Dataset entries
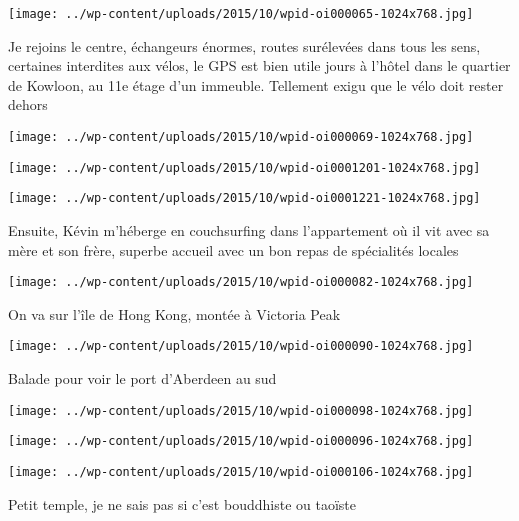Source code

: \centerline{\texttt{[image: ../wp-content/uploads/2015/10/wpid-oi000065-1024x768.jpg]} } 
 \newline
 Je rejoins le centre, échangeurs énormes, routes surélevées dans tous les sens, certaines interdites aux vélos, le GPS est bien utile  jours à l'hôtel dans le quartier de Kowloon, au 11e étage d'un immeuble. Tellement exigu que le vélo doit rester dehors \newline
 \newline
\centerline{\texttt{[image: ../wp-content/uploads/2015/10/wpid-oi000069-1024x768.jpg]} } 
 \newline
 \newline
\centerline{\texttt{[image: ../wp-content/uploads/2015/10/wpid-oi0001201-1024x768.jpg]} } 
 \newline
 \newline
\centerline{\texttt{[image: ../wp-content/uploads/2015/10/wpid-oi0001221-1024x768.jpg]} } 
 \newline
 Ensuite, Kévin m'héberge en couchsurfing dans l'appartement où il vit avec sa mère et son frère, superbe accueil avec un bon repas de spécialités locales \newline
 \newline
\centerline{\texttt{[image: ../wp-content/uploads/2015/10/wpid-oi000082-1024x768.jpg]} } 
 \newline
 On va sur l'île de Hong Kong, montée à Victoria Peak \newline
 \newline
\centerline{\texttt{[image: ../wp-content/uploads/2015/10/wpid-oi000090-1024x768.jpg]} } 
 \newline
 Balade pour voir le port d'Aberdeen au sud \newline
 \newline
\centerline{\texttt{[image: ../wp-content/uploads/2015/10/wpid-oi000098-1024x768.jpg]} } 
 \newline
 \newline
\centerline{\texttt{[image: ../wp-content/uploads/2015/10/wpid-oi000096-1024x768.jpg]} } 
 \newline
 \newline
\centerline{\texttt{[image: ../wp-content/uploads/2015/10/wpid-oi000106-1024x768.jpg]} } 
 \newline
 Petit temple, je ne sais pas si c'est bouddhiste ou taoïste \newline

▶ _Exercise requirements_:
Which lines of the records hold the string "content"? Copy each one.

▶ _Answer area_:
: \centerline{\texttt{[image: ../wp-content/uploads/2015/10/wpid-oi000065-1024x768.jpg]} } 
\centerline{\texttt{[image: ../wp-content/uploads/2015/10/wpid-oi000069-1024x768.jpg]} } 
\centerline{\texttt{[image: ../wp-content/uploads/2015/10/wpid-oi0001201-1024x768.jpg]} } 
\centerline{\texttt{[image: ../wp-content/uploads/2015/10/wpid-oi0001221-1024x768.jpg]} } 
\centerline{\texttt{[image: ../wp-content/uploads/2015/10/wpid-oi000082-1024x768.jpg]} } 
\centerline{\texttt{[image: ../wp-content/uploads/2015/10/wpid-oi000090-1024x768.jpg]} } 
\centerline{\texttt{[image: ../wp-content/uploads/2015/10/wpid-oi000098-1024x768.jpg]} } 
\centerline{\texttt{[image: ../wp-content/uploads/2015/10/wpid-oi000096-1024x768.jpg]} } 
\centerline{\texttt{[image: ../wp-content/uploads/2015/10/wpid-oi000106-1024x768.jpg]} } 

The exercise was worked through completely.